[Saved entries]
_ _ _ _

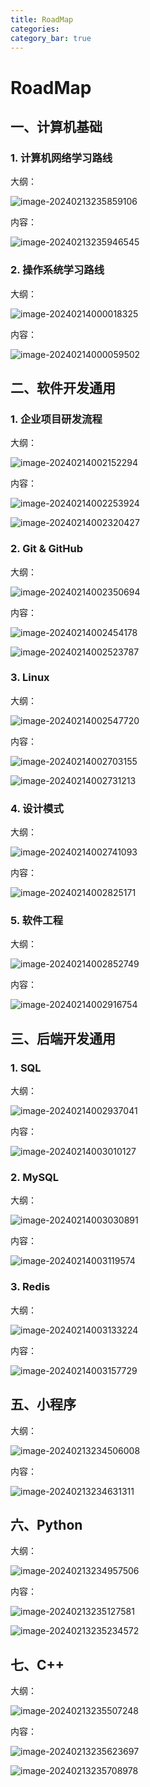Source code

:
```yaml
---
title: RoadMap
categories: 
category_bar: true
---
```


# RoadMap

## 一、计算机基础

### 1. 计算机网络学习路线

大纲：

![image-20240213235859106](https://dwj-oss.oss-cn-nanjing.aliyuncs.com/images/202402140035674.png)

内容：

![image-20240213235946545](https://dwj-oss.oss-cn-nanjing.aliyuncs.com/images/202402140035675.png)

### 2. 操作系统学习路线

大纲：

![image-20240214000018325](https://dwj-oss.oss-cn-nanjing.aliyuncs.com/images/202402140035676.png)

内容：

![image-20240214000059502](https://dwj-oss.oss-cn-nanjing.aliyuncs.com/images/202402140035677.png)

## 二、软件开发通用

### 1. 企业项目研发流程

大纲：

![image-20240214002152294](https://dwj-oss.oss-cn-nanjing.aliyuncs.com/images/202402140035678.png)

内容：

![image-20240214002253924](https://dwj-oss.oss-cn-nanjing.aliyuncs.com/images/202402140035679.png)

![image-20240214002320427](https://dwj-oss.oss-cn-nanjing.aliyuncs.com/images/202402140035680.png)

### 2. Git & GitHub

大纲：

![image-20240214002350694](https://dwj-oss.oss-cn-nanjing.aliyuncs.com/images/202402140035681.png)

内容：

![image-20240214002454178](https://dwj-oss.oss-cn-nanjing.aliyuncs.com/images/202402140035683.png)

![image-20240214002523787](https://dwj-oss.oss-cn-nanjing.aliyuncs.com/images/202402140035684.png)

### 3. Linux

大纲：

![image-20240214002547720](https://dwj-oss.oss-cn-nanjing.aliyuncs.com/images/202402140035685.png)

内容：

![image-20240214002703155](https://dwj-oss.oss-cn-nanjing.aliyuncs.com/images/202402140035686.png)

![image-20240214002731213](https://dwj-oss.oss-cn-nanjing.aliyuncs.com/images/202402140035687.png)

### 4. 设计模式

大纲：

![image-20240214002741093](https://dwj-oss.oss-cn-nanjing.aliyuncs.com/images/202402140035688.png)

内容：

![image-20240214002825171](https://dwj-oss.oss-cn-nanjing.aliyuncs.com/images/202402140035689.png)

### 5. 软件工程

大纲：

![image-20240214002852749](https://dwj-oss.oss-cn-nanjing.aliyuncs.com/images/202402140035690.png)

内容：

![image-20240214002916754](https://dwj-oss.oss-cn-nanjing.aliyuncs.com/images/202402140035691.png)

## 三、后端开发通用

### 1. SQL

大纲：

![image-20240214002937041](https://dwj-oss.oss-cn-nanjing.aliyuncs.com/images/202402140035692.png)

内容：

![image-20240214003010127](https://dwj-oss.oss-cn-nanjing.aliyuncs.com/images/202402140035693.png)

### 2. MySQL

大纲：

![image-20240214003030891](https://dwj-oss.oss-cn-nanjing.aliyuncs.com/images/202402140035694.png)

内容：

![image-20240214003119574](https://dwj-oss.oss-cn-nanjing.aliyuncs.com/images/202402140035695.png)

### 3. Redis

大纲：

![image-20240214003133224](https://dwj-oss.oss-cn-nanjing.aliyuncs.com/images/202402140035696.png)

内容：

![image-20240214003157729](https://dwj-oss.oss-cn-nanjing.aliyuncs.com/images/202402140035697.png)

## 五、小程序

大纲：

![image-20240213234506008](https://dwj-oss.oss-cn-nanjing.aliyuncs.com/images/202402132345834.png)

内容：

![image-20240213234631311](https://dwj-oss.oss-cn-nanjing.aliyuncs.com/images/202402132347941.png)


## 六、Python

大纲：

![image-20240213234957506](https://dwj-oss.oss-cn-nanjing.aliyuncs.com/images/202402132349340.png)

内容：

![image-20240213235127581](https://dwj-oss.oss-cn-nanjing.aliyuncs.com/images/202402132351474.png)

![image-20240213235234572](https://dwj-oss.oss-cn-nanjing.aliyuncs.com/images/202402132352679.png)


## 七、C++

大纲：

![image-20240213235507248](https://dwj-oss.oss-cn-nanjing.aliyuncs.com/images/202402140035698.png)

内容：

![image-20240213235623697](https://dwj-oss.oss-cn-nanjing.aliyuncs.com/images/202402140035699.png)

![image-20240213235708978](https://dwj-oss.oss-cn-nanjing.aliyuncs.com/images/202402140035700.png)

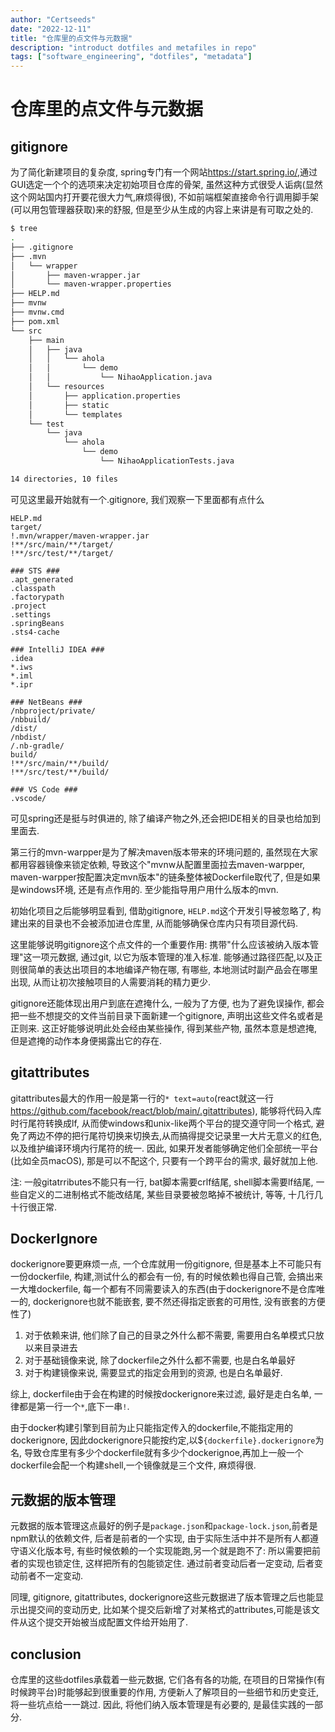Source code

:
 ```yaml
---
author: "Certseeds"
date: "2022-12-11"
title: "仓库里的点文件与元数据"
description: "introduct dotfiles and metafiles in repo"
tags: ["software_engineering", "dotfiles", "metadata"]
---
```


# 仓库里的点文件与元数据

## gitignore

为了简化新建项目的复杂度, spring专门有一个网站<https://start.spring.io/>,通过GUI选定一个个的选项来决定初始项目仓库的骨架, 虽然这种方式很受人诟病(显然这个网站国内打开要花很大力气,麻烦得很), 不如前端框架直接命令行调用脚手架(可以用包管理器获取)来的舒服, 但是至少从生成的内容上来讲是有可取之处的.

``` bash
$ tree
.
├── .gitignore
├── .mvn
│   └── wrapper
│       ├── maven-wrapper.jar
│       └── maven-wrapper.properties
├── HELP.md
├── mvnw
├── mvnw.cmd
├── pom.xml
└── src
    ├── main
    │   ├── java
    │   │   └── ahola
    │   │       └── demo
    │   │           └── NihaoApplication.java
    │   └── resources
    │       ├── application.properties
    │       ├── static
    │       └── templates
    └── test
        └── java
            └── ahola
                └── demo
                    └── NihaoApplicationTests.java

14 directories, 10 files
```

可见这里最开始就有一个.gitignore, 我们观察一下里面都有点什么

``` log
HELP.md
target/
!.mvn/wrapper/maven-wrapper.jar
!**/src/main/**/target/
!**/src/test/**/target/

### STS ###
.apt_generated
.classpath
.factorypath
.project
.settings
.springBeans
.sts4-cache

### IntelliJ IDEA ###
.idea
*.iws
*.iml
*.ipr

### NetBeans ###
/nbproject/private/
/nbbuild/
/dist/
/nbdist/
/.nb-gradle/
build/
!**/src/main/**/build/
!**/src/test/**/build/

### VS Code ###
.vscode/
```

可见spring还是挺与时俱进的, 除了编译产物之外,还会把IDE相关的目录也给加到里面去.

第三行的mvn-warpper是为了解决maven版本带来的环境问题的, 虽然现在大家都用容器镜像来锁定依赖, 导致这个"mvnw从配置里面拉去maven-warpper, maven-warpper按配置决定mvn版本"的链条整体被Dockerfile取代了, 但是如果是windows环境, 还是有点作用的. 至少能指导用户用什么版本的mvn.

初始化项目之后能够明显看到, 借助gitignore, `HELP.md`这个开发引导被忽略了, 构建出来的目录也不会被添加进仓库里, 从而能够确保仓库内只有项目源代码.

这里能够说明gitignore这个点文件的一个重要作用: 携带"什么应该被纳入版本管理"这一项元数据, 通过git, 以它为版本管理的准入标准. 能够通过路径匹配,以及正则很简单的表达出项目的本地编译产物在哪, 有哪些, 本地测试时副产品会在哪里出现, 从而让初次接触项目的人需要消耗的精力更少.

gitignore还能体现出用户到底在遮掩什么, 一般为了方便, 也为了避免误操作, 都会把一些不想提交的文件当前目录下面新建一个gitignore, 声明出这些文件名或者是正则来. 这正好能够说明此处会经由某些操作, 得到某些产物, 虽然本意是想遮掩, 但是遮掩的动作本身便揭露出它的存在.

## gitattributes

gitattributes最大的作用一般是第一行的`* text=auto`(react就这一行<https://github.com/facebook/react/blob/main/.gitattributes>), 能够将代码入库时行尾符转换成lf, 从而使windows和unix-like两个平台的提交遵守同一个格式, 避免了两边不停的把行尾符切换来切换去,从而搞得提交记录里一大片无意义的红色, 以及维护编译环境内行尾符的统一. 因此, 如果开发者能够确定他们全部统一平台(比如全员macOS), 那是可以不配这个, 只要有一个跨平台的需求, 最好就加上他.

注: 一般gitatrributes不能只有一行, bat脚本需要crlf结尾, shell脚本需要lf结尾, 一些自定义的二进制格式不能改结尾, 某些目录要被忽略掉不被统计, 等等, 十几行几十行很正常.

## DockerIgnore

dockerignore要更麻烦一点, 一个仓库就用一份gitignore, 但是基本上不可能只有一份dockerfile, 构建,测试什么的都会有一份, 有的时候依赖也得自己管, 会搞出来一大堆dockerfile, 每一个都有不同需要读入的东西(由于dockerignore不是仓库唯一的, dockerignore也就不能嵌套, 要不然还得指定嵌套的可用性, 没有嵌套的方便性了)

1. 对于依赖来讲, 他们除了自己的目录之外什么都不需要, 需要用白名单模式只放以来目录进去
2. 对于基础镜像来说, 除了dockerfile之外什么都不需要, 也是白名单最好
3. 对于构建镜像来说, 需要显式的指定会用到的资源, 也是白名单最好.

综上, dockerfile由于会在构建的时候按dockerignore来过滤, 最好是走白名单, 一律都是第一行一个`*`,底下一串`!`.

由于docker构建引擎到目前为止只能指定传入的dockerfile,不能指定用的dockerignore, 因此dockerignore只能按约定,以$`{dockerfile}.dockerignore`为名, 导致仓库里有多少个dockerfile就有多少个dockerignoe,再加上一般一个dockerfile会配一个构建shell,一个镜像就是三个文件, 麻烦得很.

## 元数据的版本管理

元数据的版本管理这点最好的例子是`package.json`和`package-lock.json`,前者是npm默认的依赖文件, 后者是前者的一个实现, 由于实际生活中并不是所有人都遵守语义化版本号, 有些时候依赖的一个实现能跑,另一个就是跑不了: 所以需要把前者的实现也锁定住, 这样把所有的包能锁定住. 通过前者变动后者一定变动, 后者变动前者不一定变动.

同理, gitignore, gitattributes, dockerignore这些元数据进了版本管理之后也能显示出提交间的变动历史, 比如某个提交后新增了对某格式的attributes,可能是该文件从这个提交开始被当成配置文件给开始用了.

## conclusion

仓库里的这些dotfiles承载着一些元数据, 它们各有各的功能, 在项目的日常操作(有时候跨平台)时能够起到很重要的作用, 方便新人了解项目的一些细节和历史变迁, 将一些坑点给一一跳过. 因此, 将他们纳入版本管理是有必要的, 是最佳实践的一部分.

_ _ _ _

• Work to complete
Write out every line of the entries that holds the word "properties".

• Solution to this exercise
│       └── maven-wrapper.properties
    │       ├── application.properties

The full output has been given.